Amazon.com Review
Amazon Best Books of the Month, January 2011: Yoga, even as it furthers its storefront-by-storefront takeover of American leisure hours, remains a punchline, a shorthand summing-up of a certain way of life. One of the charms of Poser, Claire Dederer's memoir of motherhood and marriage structured around her love affair with yoga, is that--as her title hints--she gets the joke, and tells it very well herself. She knows, to the molecule, the subculture she swims within--the "liberal enclave" of late '90s North Seattle, with its self-policed, guilt-laced dictates about the proper ways to parent, work, play, and wed (and divorce)--and she's well aware of every knee-jerk response you might bring to a story about yoga (she had them too). She's sharp and funny, shifting expertly between earthy put-downs and the earnest openness that yoga leads her to. And she's wisest, and most fascinating, when she's plotting the differences between her mother's generation, breaking out from the traditions of young marriage and motherhood in sloppy, self-invented ways, and her own, responding to the chaos of their parents' marriages and their own youth with the anxiously seamless embrace of attachment parenting. Readers will inevitably be reminded of another witty, navel-gazing, West-meets-East memoir, Eat, Pray, Love, but Dederer's more domestic journey is her very much her own. --Tom Nissley
From Bookmarks Magazine
All of the reviewers enjoyed Poser, but they may have been less than effusive with their praise because they spent so much time explaining what the book was not—not a yoga guide, not a self-help book, not as gimmicky as its title would seem to indicate, not a conventional memoir.
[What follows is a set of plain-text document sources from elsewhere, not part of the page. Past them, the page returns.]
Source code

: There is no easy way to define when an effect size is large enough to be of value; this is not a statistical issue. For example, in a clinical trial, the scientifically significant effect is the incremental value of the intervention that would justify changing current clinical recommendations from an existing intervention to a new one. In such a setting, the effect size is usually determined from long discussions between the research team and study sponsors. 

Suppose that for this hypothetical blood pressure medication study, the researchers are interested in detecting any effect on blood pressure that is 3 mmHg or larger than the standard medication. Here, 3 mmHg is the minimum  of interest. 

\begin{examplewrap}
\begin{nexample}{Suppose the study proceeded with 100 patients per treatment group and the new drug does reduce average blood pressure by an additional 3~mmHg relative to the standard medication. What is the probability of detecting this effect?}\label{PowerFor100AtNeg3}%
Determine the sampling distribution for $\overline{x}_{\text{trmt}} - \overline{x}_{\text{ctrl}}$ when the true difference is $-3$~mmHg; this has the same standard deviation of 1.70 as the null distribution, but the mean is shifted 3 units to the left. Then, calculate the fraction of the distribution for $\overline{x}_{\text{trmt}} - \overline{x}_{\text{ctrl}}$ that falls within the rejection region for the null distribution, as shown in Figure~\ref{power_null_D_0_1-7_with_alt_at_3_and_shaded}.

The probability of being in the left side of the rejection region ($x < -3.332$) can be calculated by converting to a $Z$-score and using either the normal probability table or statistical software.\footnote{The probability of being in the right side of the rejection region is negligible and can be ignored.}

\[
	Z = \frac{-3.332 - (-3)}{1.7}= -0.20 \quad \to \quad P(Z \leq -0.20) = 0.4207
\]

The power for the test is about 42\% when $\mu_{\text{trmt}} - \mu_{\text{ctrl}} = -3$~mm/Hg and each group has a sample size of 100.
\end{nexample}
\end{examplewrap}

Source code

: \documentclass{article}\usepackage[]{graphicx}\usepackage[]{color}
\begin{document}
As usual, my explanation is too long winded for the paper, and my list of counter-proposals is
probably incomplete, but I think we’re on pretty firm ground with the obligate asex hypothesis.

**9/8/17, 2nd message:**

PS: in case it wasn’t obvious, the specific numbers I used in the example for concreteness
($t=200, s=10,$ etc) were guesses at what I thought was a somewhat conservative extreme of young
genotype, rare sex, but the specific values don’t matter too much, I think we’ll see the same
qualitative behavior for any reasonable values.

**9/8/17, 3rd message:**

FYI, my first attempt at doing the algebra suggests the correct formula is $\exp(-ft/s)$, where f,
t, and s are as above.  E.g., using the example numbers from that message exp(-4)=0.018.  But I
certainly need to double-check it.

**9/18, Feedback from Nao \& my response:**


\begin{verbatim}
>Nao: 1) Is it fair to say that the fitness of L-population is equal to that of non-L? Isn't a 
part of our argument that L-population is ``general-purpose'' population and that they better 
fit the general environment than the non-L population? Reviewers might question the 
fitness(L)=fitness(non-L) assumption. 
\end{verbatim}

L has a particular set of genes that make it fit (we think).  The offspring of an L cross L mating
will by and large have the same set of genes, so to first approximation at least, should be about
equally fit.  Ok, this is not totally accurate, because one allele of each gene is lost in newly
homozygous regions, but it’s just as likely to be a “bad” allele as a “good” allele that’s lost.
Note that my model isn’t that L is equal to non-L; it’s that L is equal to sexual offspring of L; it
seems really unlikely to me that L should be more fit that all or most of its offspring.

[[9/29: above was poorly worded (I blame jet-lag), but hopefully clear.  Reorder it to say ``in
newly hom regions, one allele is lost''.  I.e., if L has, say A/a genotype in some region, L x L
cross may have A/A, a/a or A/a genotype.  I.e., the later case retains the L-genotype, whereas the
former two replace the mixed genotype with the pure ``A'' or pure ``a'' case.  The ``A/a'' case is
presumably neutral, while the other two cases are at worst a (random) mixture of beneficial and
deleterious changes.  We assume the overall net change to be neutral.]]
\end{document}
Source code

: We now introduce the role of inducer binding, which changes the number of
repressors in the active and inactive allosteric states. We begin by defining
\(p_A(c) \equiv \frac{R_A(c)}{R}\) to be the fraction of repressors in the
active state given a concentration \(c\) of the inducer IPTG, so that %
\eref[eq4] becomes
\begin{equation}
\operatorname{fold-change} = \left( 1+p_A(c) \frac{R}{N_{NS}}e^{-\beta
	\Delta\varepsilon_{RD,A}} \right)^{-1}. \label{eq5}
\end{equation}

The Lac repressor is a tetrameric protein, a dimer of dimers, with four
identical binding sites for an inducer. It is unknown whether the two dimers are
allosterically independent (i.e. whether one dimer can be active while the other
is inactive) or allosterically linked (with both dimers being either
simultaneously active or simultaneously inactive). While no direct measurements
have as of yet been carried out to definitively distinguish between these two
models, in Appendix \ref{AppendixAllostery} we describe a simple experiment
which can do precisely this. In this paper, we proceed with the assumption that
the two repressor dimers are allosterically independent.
That said, Poser does contain scant elements of each, with passages on feminism, attachment parenting, and the history of yoga thrown in. But all that negation suggests that Dederer has achieved something like the self-actualization yoga promises, all without taking herself too seriously. In the end, reviewers seemed to say, the voice of this book is truly Dederer’s own, and more than sufficient.